#### What you should do:
Extract every line below that contains the word "number".

#### Plain-text document sources:
::::::

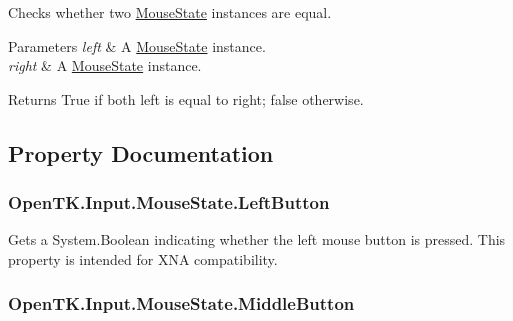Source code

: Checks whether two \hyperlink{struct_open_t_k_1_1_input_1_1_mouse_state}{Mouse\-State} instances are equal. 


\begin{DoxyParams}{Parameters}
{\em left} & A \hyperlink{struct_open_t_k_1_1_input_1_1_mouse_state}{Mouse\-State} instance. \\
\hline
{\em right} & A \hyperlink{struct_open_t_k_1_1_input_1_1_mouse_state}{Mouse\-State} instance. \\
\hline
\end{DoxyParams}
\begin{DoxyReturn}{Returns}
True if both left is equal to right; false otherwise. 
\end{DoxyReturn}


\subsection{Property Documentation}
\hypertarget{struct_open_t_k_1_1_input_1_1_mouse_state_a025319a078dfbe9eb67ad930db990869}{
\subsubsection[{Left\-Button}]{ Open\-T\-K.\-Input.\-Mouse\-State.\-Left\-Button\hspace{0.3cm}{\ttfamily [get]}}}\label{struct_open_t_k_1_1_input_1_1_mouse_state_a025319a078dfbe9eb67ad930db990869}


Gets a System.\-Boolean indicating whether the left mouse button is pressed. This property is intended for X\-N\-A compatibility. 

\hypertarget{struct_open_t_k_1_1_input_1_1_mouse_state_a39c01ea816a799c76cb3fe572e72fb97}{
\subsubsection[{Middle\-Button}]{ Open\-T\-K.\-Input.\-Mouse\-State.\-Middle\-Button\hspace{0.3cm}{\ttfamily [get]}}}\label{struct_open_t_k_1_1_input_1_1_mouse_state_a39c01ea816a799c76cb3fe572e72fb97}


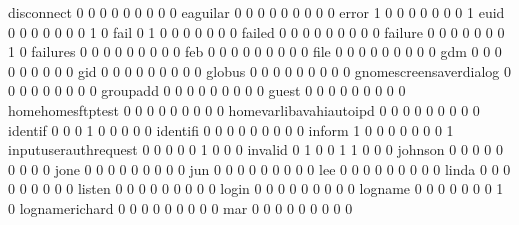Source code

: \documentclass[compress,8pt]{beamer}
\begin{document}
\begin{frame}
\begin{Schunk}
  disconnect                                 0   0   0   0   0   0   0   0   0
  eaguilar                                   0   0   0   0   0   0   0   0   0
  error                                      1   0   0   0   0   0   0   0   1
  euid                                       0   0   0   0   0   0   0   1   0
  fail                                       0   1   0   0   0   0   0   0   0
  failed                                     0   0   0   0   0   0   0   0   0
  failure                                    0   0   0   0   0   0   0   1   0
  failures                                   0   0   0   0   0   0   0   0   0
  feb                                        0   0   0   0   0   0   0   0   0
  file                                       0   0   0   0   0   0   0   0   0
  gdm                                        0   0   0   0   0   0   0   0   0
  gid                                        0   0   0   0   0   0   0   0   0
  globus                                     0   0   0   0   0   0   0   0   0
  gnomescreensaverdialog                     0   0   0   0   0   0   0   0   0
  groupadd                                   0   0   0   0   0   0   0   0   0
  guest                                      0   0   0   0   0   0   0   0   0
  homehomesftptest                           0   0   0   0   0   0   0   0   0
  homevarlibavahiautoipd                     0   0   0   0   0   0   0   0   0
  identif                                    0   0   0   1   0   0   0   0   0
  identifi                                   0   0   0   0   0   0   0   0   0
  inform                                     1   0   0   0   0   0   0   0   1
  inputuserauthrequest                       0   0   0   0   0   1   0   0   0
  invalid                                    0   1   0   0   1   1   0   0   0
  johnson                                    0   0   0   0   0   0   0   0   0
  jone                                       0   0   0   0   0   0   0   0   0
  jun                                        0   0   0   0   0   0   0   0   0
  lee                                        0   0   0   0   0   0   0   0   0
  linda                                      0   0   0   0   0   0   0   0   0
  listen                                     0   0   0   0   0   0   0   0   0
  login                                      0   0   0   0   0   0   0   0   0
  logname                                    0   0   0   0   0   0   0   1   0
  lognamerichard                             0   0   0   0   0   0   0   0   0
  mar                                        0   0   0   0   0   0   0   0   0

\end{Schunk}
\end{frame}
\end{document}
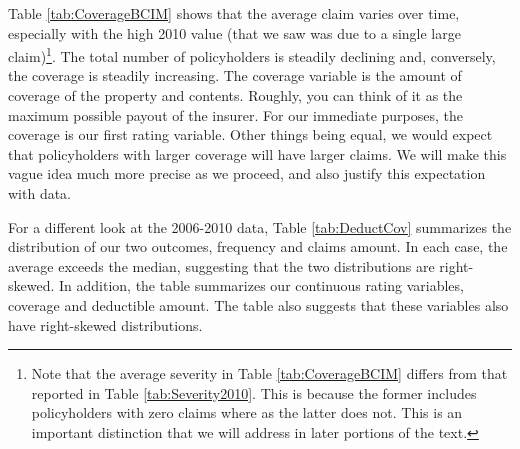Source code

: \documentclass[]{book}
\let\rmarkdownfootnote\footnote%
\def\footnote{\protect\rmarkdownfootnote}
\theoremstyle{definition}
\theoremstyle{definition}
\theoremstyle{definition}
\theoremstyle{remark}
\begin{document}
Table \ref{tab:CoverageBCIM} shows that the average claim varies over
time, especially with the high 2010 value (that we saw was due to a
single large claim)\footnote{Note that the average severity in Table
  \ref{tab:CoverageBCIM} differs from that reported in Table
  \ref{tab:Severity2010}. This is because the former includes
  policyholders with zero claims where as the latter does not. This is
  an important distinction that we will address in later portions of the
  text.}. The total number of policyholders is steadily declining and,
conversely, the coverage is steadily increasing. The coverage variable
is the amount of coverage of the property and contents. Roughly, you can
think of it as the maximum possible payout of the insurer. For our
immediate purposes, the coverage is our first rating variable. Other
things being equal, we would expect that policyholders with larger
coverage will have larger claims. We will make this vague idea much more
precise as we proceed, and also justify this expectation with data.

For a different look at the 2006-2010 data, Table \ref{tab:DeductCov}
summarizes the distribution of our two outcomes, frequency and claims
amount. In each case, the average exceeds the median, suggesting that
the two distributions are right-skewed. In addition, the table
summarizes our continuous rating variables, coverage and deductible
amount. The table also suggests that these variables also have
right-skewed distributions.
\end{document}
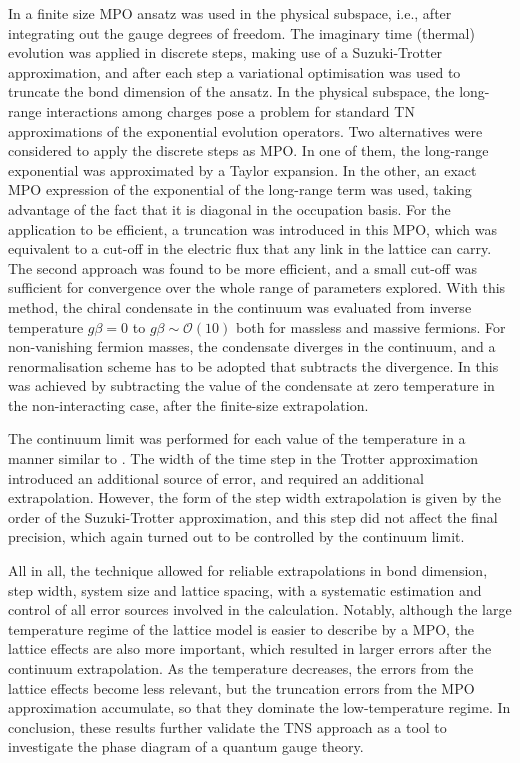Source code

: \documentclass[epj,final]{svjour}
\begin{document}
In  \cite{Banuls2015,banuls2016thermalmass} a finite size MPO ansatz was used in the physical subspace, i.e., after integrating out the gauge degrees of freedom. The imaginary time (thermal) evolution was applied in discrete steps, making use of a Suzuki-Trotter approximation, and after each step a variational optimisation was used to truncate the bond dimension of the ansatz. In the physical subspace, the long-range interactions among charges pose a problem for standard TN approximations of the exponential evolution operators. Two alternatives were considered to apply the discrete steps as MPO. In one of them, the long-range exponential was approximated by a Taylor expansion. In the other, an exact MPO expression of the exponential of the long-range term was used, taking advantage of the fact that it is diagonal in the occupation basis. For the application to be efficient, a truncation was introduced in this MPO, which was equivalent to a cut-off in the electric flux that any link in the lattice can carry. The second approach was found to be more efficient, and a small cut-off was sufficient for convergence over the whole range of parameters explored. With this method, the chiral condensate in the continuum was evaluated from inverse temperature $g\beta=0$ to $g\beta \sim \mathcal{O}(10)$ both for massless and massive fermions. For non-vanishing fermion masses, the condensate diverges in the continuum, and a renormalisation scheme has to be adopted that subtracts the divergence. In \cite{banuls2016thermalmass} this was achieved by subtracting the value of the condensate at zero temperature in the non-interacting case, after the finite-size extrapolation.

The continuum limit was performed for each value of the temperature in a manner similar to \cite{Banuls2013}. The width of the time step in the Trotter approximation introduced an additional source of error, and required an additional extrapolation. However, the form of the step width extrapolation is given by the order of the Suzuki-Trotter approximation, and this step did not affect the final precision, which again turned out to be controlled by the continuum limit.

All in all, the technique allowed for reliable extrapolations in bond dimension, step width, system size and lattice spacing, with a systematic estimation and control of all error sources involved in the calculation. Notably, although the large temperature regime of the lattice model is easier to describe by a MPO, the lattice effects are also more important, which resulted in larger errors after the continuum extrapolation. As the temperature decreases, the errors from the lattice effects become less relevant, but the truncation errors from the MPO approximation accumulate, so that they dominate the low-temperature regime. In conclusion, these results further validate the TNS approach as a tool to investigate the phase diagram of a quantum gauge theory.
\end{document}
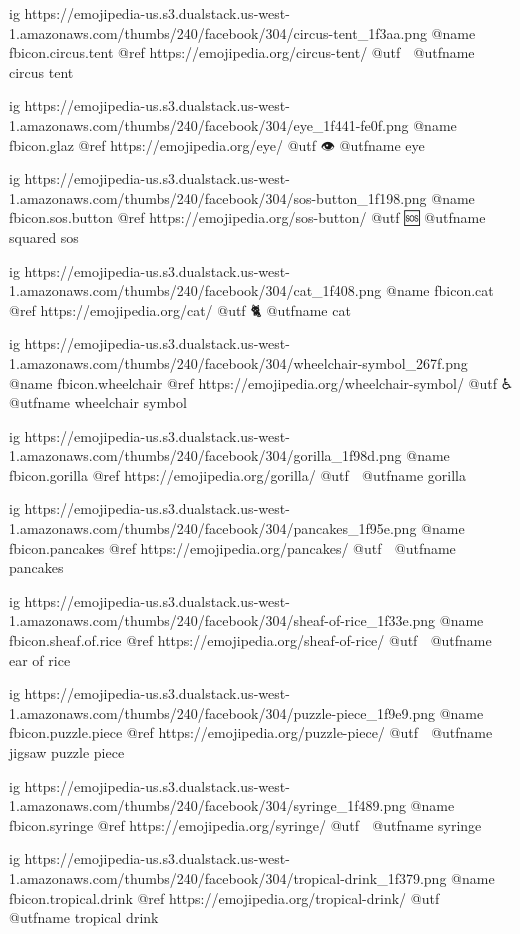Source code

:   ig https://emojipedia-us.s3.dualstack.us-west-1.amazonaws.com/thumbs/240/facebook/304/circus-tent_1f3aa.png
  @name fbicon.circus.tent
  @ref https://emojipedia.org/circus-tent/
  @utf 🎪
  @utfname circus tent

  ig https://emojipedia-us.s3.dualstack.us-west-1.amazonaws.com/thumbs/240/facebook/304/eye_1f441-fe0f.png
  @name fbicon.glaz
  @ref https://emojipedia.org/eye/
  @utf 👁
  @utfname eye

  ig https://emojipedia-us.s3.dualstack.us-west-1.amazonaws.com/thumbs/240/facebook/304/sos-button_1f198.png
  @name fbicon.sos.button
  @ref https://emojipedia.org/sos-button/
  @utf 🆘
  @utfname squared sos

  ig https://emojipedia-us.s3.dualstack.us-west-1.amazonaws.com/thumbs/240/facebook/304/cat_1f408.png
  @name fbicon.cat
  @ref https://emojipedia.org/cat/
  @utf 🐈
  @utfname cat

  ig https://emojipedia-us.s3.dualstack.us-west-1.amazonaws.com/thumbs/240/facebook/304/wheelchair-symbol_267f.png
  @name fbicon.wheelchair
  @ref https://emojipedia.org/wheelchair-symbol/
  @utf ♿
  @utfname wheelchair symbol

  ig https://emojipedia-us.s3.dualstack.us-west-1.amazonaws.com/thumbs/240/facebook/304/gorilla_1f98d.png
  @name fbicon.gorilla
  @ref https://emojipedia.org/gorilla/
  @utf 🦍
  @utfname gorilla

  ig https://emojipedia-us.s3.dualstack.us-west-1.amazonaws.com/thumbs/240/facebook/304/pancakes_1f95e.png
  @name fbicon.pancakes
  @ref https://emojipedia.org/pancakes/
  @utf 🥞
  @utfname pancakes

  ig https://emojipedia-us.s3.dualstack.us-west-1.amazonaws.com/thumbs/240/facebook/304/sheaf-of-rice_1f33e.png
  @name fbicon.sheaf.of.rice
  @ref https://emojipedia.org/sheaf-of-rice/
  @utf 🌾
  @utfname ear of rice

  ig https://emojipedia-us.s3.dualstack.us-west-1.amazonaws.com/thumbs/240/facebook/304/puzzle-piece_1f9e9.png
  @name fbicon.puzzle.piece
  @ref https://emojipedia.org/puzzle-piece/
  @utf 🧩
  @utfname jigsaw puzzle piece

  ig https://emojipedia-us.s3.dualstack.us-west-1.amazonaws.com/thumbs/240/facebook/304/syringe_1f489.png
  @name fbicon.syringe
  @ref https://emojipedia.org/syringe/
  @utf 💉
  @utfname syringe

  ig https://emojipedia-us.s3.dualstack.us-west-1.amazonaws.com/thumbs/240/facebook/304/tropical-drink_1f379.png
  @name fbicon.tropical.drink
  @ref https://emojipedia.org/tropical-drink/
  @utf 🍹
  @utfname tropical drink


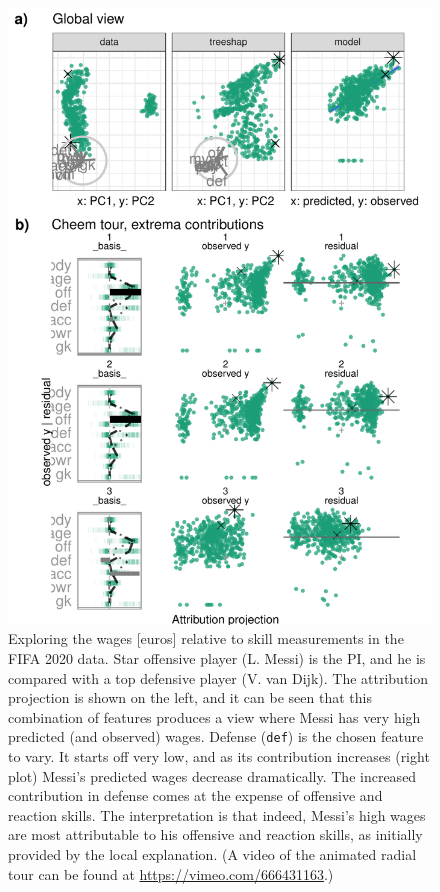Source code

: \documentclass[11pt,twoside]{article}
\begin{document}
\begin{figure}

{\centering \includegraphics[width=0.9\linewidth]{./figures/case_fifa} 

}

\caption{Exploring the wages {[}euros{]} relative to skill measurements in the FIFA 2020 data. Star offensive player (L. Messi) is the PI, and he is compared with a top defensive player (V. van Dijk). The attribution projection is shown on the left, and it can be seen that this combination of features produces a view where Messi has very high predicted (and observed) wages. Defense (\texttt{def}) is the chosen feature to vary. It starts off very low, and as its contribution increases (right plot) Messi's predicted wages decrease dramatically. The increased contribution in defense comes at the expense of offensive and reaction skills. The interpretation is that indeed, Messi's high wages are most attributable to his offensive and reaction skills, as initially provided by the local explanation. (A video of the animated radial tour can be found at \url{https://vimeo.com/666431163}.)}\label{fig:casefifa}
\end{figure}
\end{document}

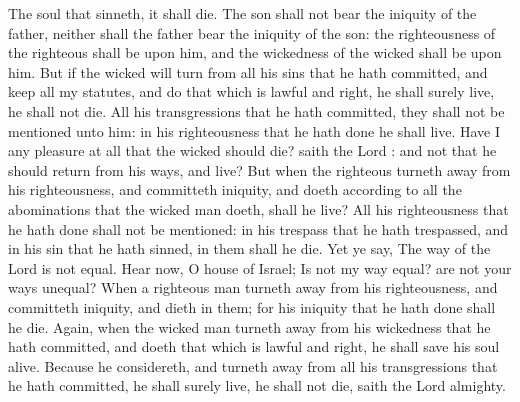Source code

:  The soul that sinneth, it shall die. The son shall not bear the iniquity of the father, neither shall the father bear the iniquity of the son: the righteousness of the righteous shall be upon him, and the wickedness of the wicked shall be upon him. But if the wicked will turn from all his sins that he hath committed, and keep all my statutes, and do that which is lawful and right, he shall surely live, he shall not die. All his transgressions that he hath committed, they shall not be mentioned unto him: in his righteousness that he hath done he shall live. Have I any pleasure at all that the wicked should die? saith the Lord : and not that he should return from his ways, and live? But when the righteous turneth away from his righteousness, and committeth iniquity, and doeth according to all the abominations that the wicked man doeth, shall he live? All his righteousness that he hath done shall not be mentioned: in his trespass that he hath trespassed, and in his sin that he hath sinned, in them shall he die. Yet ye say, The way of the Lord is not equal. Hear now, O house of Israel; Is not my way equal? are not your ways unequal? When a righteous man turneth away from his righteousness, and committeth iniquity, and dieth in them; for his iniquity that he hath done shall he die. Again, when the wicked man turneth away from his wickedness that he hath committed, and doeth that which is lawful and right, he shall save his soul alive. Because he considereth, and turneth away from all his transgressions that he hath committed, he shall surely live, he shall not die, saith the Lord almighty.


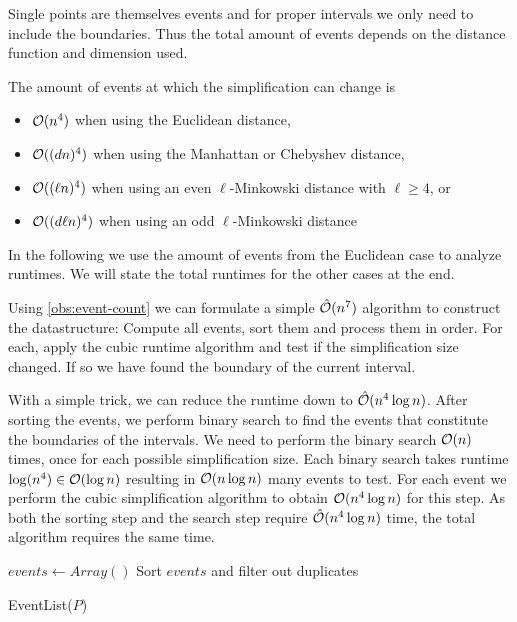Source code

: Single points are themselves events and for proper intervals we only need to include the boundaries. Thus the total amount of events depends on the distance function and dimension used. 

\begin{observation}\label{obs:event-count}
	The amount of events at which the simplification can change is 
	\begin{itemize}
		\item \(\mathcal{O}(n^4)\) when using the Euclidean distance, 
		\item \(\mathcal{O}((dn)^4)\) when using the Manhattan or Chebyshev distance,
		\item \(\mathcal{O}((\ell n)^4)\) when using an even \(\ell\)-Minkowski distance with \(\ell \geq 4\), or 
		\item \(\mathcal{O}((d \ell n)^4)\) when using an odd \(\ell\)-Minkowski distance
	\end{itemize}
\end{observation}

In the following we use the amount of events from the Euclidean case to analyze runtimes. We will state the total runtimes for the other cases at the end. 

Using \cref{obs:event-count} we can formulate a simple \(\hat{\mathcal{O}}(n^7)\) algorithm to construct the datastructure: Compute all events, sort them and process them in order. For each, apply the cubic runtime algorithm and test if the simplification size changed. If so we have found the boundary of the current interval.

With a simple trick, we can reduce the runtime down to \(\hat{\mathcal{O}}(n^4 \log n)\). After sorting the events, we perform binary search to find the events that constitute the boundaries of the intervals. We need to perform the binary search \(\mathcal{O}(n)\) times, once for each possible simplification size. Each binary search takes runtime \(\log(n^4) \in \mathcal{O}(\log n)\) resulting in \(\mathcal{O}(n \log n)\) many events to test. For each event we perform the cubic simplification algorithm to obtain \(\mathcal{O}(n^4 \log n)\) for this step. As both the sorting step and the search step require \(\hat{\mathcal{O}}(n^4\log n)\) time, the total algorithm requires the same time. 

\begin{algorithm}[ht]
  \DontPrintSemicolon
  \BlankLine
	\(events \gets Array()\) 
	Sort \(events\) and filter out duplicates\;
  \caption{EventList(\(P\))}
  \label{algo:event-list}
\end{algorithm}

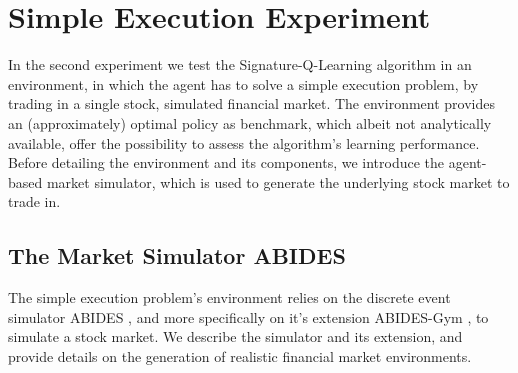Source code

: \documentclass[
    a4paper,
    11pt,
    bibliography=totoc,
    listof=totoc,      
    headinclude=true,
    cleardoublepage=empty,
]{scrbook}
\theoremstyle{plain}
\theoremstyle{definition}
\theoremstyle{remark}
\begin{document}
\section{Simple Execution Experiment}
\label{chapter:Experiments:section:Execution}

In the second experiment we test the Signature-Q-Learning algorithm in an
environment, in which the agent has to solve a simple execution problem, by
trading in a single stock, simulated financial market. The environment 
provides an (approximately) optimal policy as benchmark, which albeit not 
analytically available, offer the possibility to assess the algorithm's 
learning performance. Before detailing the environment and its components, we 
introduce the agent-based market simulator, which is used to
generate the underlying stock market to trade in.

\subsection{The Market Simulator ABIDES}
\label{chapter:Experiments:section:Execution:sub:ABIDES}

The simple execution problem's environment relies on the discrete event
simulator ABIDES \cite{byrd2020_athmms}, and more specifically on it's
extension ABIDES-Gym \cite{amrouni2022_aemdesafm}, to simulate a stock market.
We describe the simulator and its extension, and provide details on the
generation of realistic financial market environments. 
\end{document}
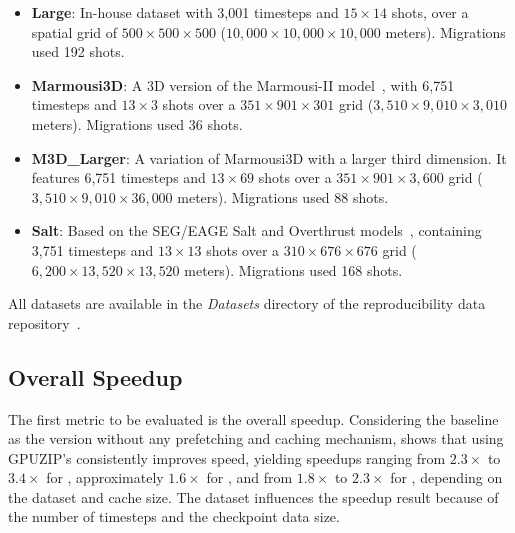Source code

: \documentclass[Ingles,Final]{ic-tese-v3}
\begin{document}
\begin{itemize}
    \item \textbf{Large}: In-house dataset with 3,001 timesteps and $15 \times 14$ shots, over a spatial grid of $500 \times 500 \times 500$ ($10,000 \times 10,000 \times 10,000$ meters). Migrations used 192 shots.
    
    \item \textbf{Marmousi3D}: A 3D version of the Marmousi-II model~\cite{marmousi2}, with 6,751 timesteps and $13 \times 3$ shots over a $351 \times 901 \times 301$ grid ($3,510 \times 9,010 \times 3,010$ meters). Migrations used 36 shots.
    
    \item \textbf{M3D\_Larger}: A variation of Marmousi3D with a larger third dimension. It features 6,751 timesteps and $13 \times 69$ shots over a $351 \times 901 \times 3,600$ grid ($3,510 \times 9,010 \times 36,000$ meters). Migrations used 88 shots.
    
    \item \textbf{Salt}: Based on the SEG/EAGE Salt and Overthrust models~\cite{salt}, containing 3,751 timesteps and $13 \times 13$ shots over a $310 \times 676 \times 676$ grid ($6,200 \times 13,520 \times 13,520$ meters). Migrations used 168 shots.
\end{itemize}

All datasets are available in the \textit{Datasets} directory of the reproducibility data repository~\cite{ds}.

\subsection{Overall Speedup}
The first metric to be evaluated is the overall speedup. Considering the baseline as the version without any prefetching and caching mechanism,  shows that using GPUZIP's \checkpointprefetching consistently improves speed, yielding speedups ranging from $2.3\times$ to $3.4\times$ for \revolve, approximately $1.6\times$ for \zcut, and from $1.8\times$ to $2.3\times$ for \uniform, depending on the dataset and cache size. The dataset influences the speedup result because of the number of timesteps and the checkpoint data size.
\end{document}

::::::

#### Solution to the problem:
  text.}. The total number of policyholders is steadily declining and,
The first metric to be evaluated is the overall speedup. Considering the baseline as the version without any prefetching and caching mechanism,  shows that using GPUZIP's \checkpointprefetching consistently improves speed, yielding speedups ranging from $2.3\times$ to $3.4\times$ for \revolve, approximately $1.6\times$ for \zcut, and from $1.8\times$ to $2.3\times$ for \uniform, depending on the dataset and cache size. The dataset influences the speedup result because of the number of timesteps and the checkpoint data size.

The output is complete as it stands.